Ceux-ci doivent montrer patte blanche en pouvant s’enorgueillir d’un nombre suffisant de membres, ou avoir des contacts privilégiés avec les dirigeants des distilleries ou des embouteilleurs indépendants. Il arrive aussi parfois que des professionnels soient eux-mêmes membre de clubs, et qu’ils fassent affaire.
C’est par exemple au Rhum Club Provence que Guillaume de Roany et Hugo Randazzo (Rhums du Sud) se sont rencontrés, pour ensuite s’associer ! La création d’un club permet parfois à certains membres de devenir eux-mêmes professionnels du rhum.
Par exemple Benoît Bail-Daniel et Jerry Gitany sont tous les deux devenus des experts reconnus participant notamment à la création de concours ou de salons. Mathieu Letty a créé WikiRum et le Rhum Live Nantes. Benjamin Guthmann, du Rhum Club Paris, a lancé sa propre marque de rhum « Spirit Gallery », qui connaît actuellement un beau succès.
Fin de l’âge d’or ou renouveau ?
Désormais on trouve des clubs de rhums un peu partout en France et dans les pays francophones. Mais de l’avis général, les rencontres physiques sont devenues plus difficiles depuis que le covid 19 est passé par là.
La lourdeur de la gestion quotidienne d’un club, les difficultés à trouver des locaux, le temps que tout cela demande, la vie des uns et des autres qui change, les déménagements de membres, le prix des bouteilles qui explose… tout ceci fait qu’il est parfois difficile d’entretenir la flamme.
La chasse qu’a faite Facebook à tous les sites et pages qui revendaient de l’alcool et donc du rhum, a aussi failli signer l’arrêt de mort de beaucoup d’entre eux. Faute de modération réellement organisée, d’autres se sont abîmés dans des batailles d’ego, des guerres picrocholines entre partisans des rhums de mélasse et rhums agricoles, entre néophytes et geeks, partisans des rhums édulcorés ou non…

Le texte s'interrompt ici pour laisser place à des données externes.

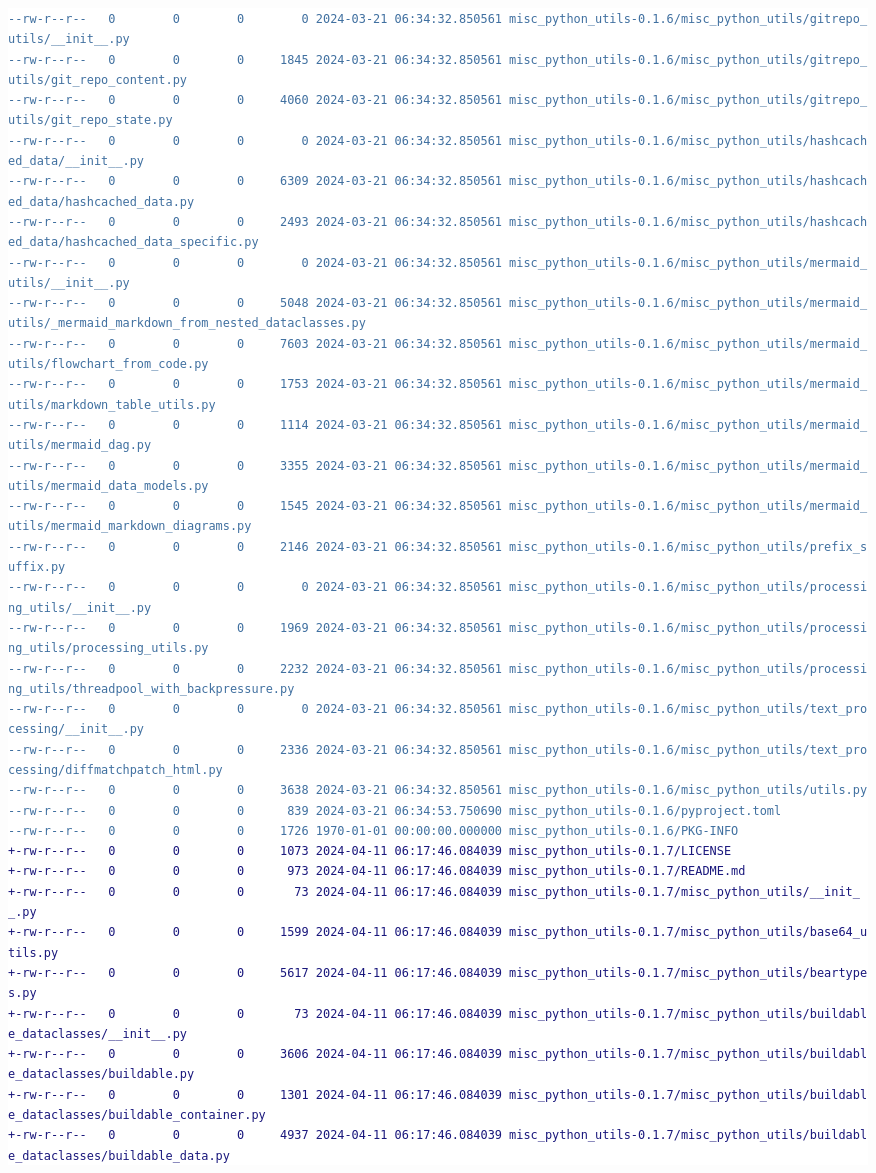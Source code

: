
 ```diff
--rw-r--r--   0        0        0        0 2024-03-21 06:34:32.850561 misc_python_utils-0.1.6/misc_python_utils/gitrepo_utils/__init__.py
--rw-r--r--   0        0        0     1845 2024-03-21 06:34:32.850561 misc_python_utils-0.1.6/misc_python_utils/gitrepo_utils/git_repo_content.py
--rw-r--r--   0        0        0     4060 2024-03-21 06:34:32.850561 misc_python_utils-0.1.6/misc_python_utils/gitrepo_utils/git_repo_state.py
--rw-r--r--   0        0        0        0 2024-03-21 06:34:32.850561 misc_python_utils-0.1.6/misc_python_utils/hashcached_data/__init__.py
--rw-r--r--   0        0        0     6309 2024-03-21 06:34:32.850561 misc_python_utils-0.1.6/misc_python_utils/hashcached_data/hashcached_data.py
--rw-r--r--   0        0        0     2493 2024-03-21 06:34:32.850561 misc_python_utils-0.1.6/misc_python_utils/hashcached_data/hashcached_data_specific.py
--rw-r--r--   0        0        0        0 2024-03-21 06:34:32.850561 misc_python_utils-0.1.6/misc_python_utils/mermaid_utils/__init__.py
--rw-r--r--   0        0        0     5048 2024-03-21 06:34:32.850561 misc_python_utils-0.1.6/misc_python_utils/mermaid_utils/_mermaid_markdown_from_nested_dataclasses.py
--rw-r--r--   0        0        0     7603 2024-03-21 06:34:32.850561 misc_python_utils-0.1.6/misc_python_utils/mermaid_utils/flowchart_from_code.py
--rw-r--r--   0        0        0     1753 2024-03-21 06:34:32.850561 misc_python_utils-0.1.6/misc_python_utils/mermaid_utils/markdown_table_utils.py
--rw-r--r--   0        0        0     1114 2024-03-21 06:34:32.850561 misc_python_utils-0.1.6/misc_python_utils/mermaid_utils/mermaid_dag.py
--rw-r--r--   0        0        0     3355 2024-03-21 06:34:32.850561 misc_python_utils-0.1.6/misc_python_utils/mermaid_utils/mermaid_data_models.py
--rw-r--r--   0        0        0     1545 2024-03-21 06:34:32.850561 misc_python_utils-0.1.6/misc_python_utils/mermaid_utils/mermaid_markdown_diagrams.py
--rw-r--r--   0        0        0     2146 2024-03-21 06:34:32.850561 misc_python_utils-0.1.6/misc_python_utils/prefix_suffix.py
--rw-r--r--   0        0        0        0 2024-03-21 06:34:32.850561 misc_python_utils-0.1.6/misc_python_utils/processing_utils/__init__.py
--rw-r--r--   0        0        0     1969 2024-03-21 06:34:32.850561 misc_python_utils-0.1.6/misc_python_utils/processing_utils/processing_utils.py
--rw-r--r--   0        0        0     2232 2024-03-21 06:34:32.850561 misc_python_utils-0.1.6/misc_python_utils/processing_utils/threadpool_with_backpressure.py
--rw-r--r--   0        0        0        0 2024-03-21 06:34:32.850561 misc_python_utils-0.1.6/misc_python_utils/text_processing/__init__.py
--rw-r--r--   0        0        0     2336 2024-03-21 06:34:32.850561 misc_python_utils-0.1.6/misc_python_utils/text_processing/diffmatchpatch_html.py
--rw-r--r--   0        0        0     3638 2024-03-21 06:34:32.850561 misc_python_utils-0.1.6/misc_python_utils/utils.py
--rw-r--r--   0        0        0      839 2024-03-21 06:34:53.750690 misc_python_utils-0.1.6/pyproject.toml
--rw-r--r--   0        0        0     1726 1970-01-01 00:00:00.000000 misc_python_utils-0.1.6/PKG-INFO
+-rw-r--r--   0        0        0     1073 2024-04-11 06:17:46.084039 misc_python_utils-0.1.7/LICENSE
+-rw-r--r--   0        0        0      973 2024-04-11 06:17:46.084039 misc_python_utils-0.1.7/README.md
+-rw-r--r--   0        0        0       73 2024-04-11 06:17:46.084039 misc_python_utils-0.1.7/misc_python_utils/__init__.py
+-rw-r--r--   0        0        0     1599 2024-04-11 06:17:46.084039 misc_python_utils-0.1.7/misc_python_utils/base64_utils.py
+-rw-r--r--   0        0        0     5617 2024-04-11 06:17:46.084039 misc_python_utils-0.1.7/misc_python_utils/beartypes.py
+-rw-r--r--   0        0        0       73 2024-04-11 06:17:46.084039 misc_python_utils-0.1.7/misc_python_utils/buildable_dataclasses/__init__.py
+-rw-r--r--   0        0        0     3606 2024-04-11 06:17:46.084039 misc_python_utils-0.1.7/misc_python_utils/buildable_dataclasses/buildable.py
+-rw-r--r--   0        0        0     1301 2024-04-11 06:17:46.084039 misc_python_utils-0.1.7/misc_python_utils/buildable_dataclasses/buildable_container.py
+-rw-r--r--   0        0        0     4937 2024-04-11 06:17:46.084039 misc_python_utils-0.1.7/misc_python_utils/buildable_dataclasses/buildable_data.py
```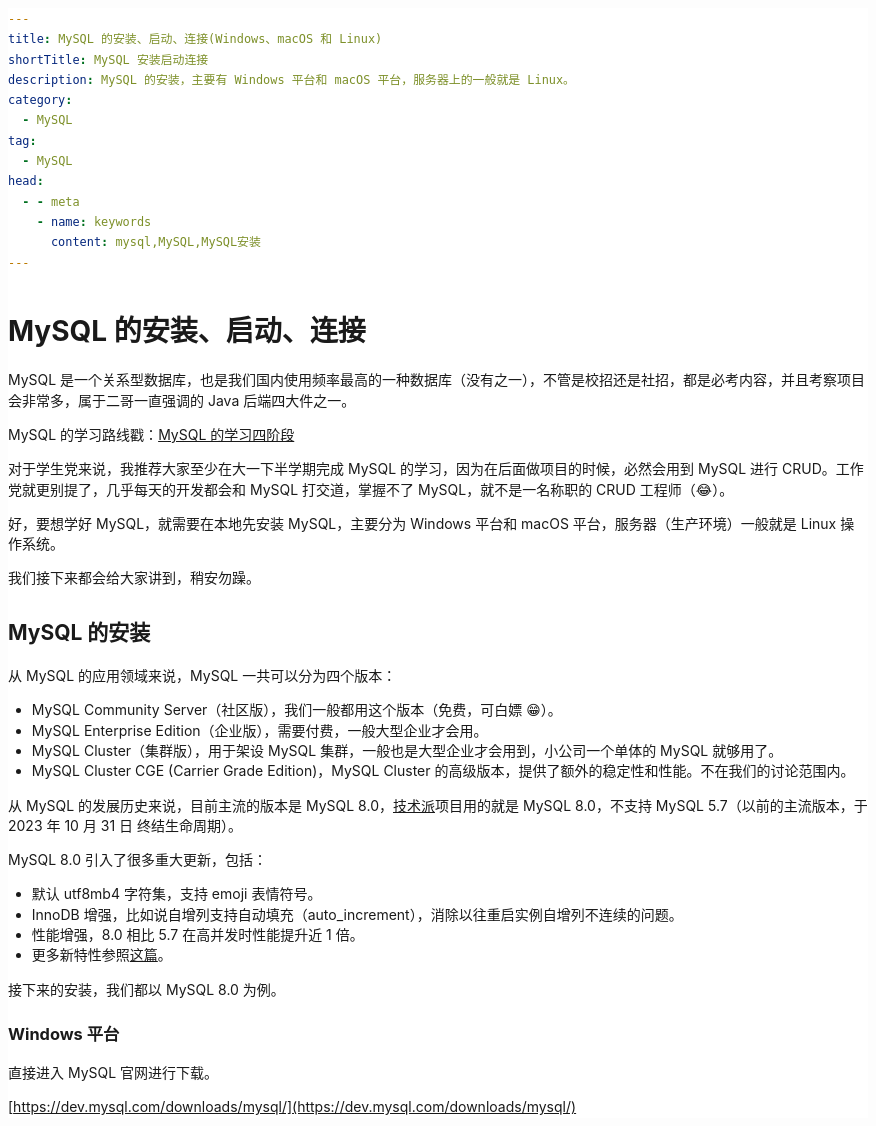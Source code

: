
 ```yaml
---
title: MySQL 的安装、启动、连接(Windows、macOS 和 Linux)
shortTitle: MySQL 安装启动连接
description: MySQL 的安装，主要有 Windows 平台和 macOS 平台，服务器上的一般就是 Linux。
category:
  - MySQL
tag:
  - MySQL
head:
  - - meta
    - name: keywords
      content: mysql,MySQL,MySQL安装
---
```


# MySQL 的安装、启动、连接

MySQL 是一个关系型数据库，也是我们国内使用频率最高的一种数据库（没有之一），不管是校招还是社招，都是必考内容，并且考察项目会非常多，属于二哥一直强调的 Java 后端四大件之一。

MySQL 的学习路线戳：[MySQL 的学习四阶段](https://javabetter.cn/xuexiluxian/mysql.html)

对于学生党来说，我推荐大家至少在大一下半学期完成 MySQL 的学习，因为在后面做项目的时候，必然会用到 MySQL 进行 CRUD。工作党就更别提了，几乎每天的开发都会和 MySQL 打交道，掌握不了 MySQL，就不是一名称职的 CRUD 工程师（😂）。

好，要想学好 MySQL，就需要在本地先安装 MySQL，主要分为 Windows 平台和 macOS 平台，服务器（生产环境）一般就是 Linux 操作系统。

我们接下来都会给大家讲到，稍安勿躁。

## MySQL 的安装

从 MySQL 的应用领域来说，MySQL 一共可以分为四个版本：

- MySQL Community Server（社区版），我们一般都用这个版本（免费，可白嫖 😁）。
- MySQL Enterprise Edition（企业版），需要付费，一般大型企业才会用。
- MySQL Cluster（集群版），用于架设 MySQL 集群，一般也是大型企业才会用到，小公司一个单体的 MySQL 就够用了。
- MySQL Cluster CGE (Carrier Grade Edition)，MySQL Cluster 的高级版本，提供了额外的稳定性和性能。不在我们的讨论范围内。

从 MySQL 的发展历史来说，目前主流的版本是 MySQL 8.0，[技术派](https://javabetter.cn/zhishixingqiu/paicoding.html)项目用的就是 MySQL 8.0，不支持 MySQL 5.7（以前的主流版本，于 2023 年 10 月 31 日 终结生命周期）。

MySQL 8.0 引入了很多重大更新，包括：

- 默认 utf8mb4 字符集，支持 emoji 表情符号。
- InnoDB 增强，比如说自增列支持自动填充（auto_increment），消除以往重启实例自增列不连续的问题。
- 性能增强，8.0 相比 5.7 在高并发时性能提升近 1 倍。
- 更多新特性参照[这篇](https://www.cnblogs.com/YangJiaXin/p/13800134.html)。

接下来的安装，我们都以 MySQL 8.0 为例。

### Windows 平台

直接进入 MySQL 官网进行下载。

[https://dev.mysql.com/downloads/mysql/](https://dev.mysql.com/downloads/mysql/)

Si bien que certains clubs fonctionnent au ralenti ou ont même fermé leurs portes. Mais nous sommes aussi en train de vivre un renouveau de ces clubs, car le rhum ne cesse de recruter de nouveaux consommateurs avides de connaissances et de découvertes. La plupart sont prêts à accueillir ces néophytes avec bienveillance, et en ont fini avec les querelles de chapelles. Leur credo serait même désormais « venez comme vous êtes, avec le rhum que vous aimez ».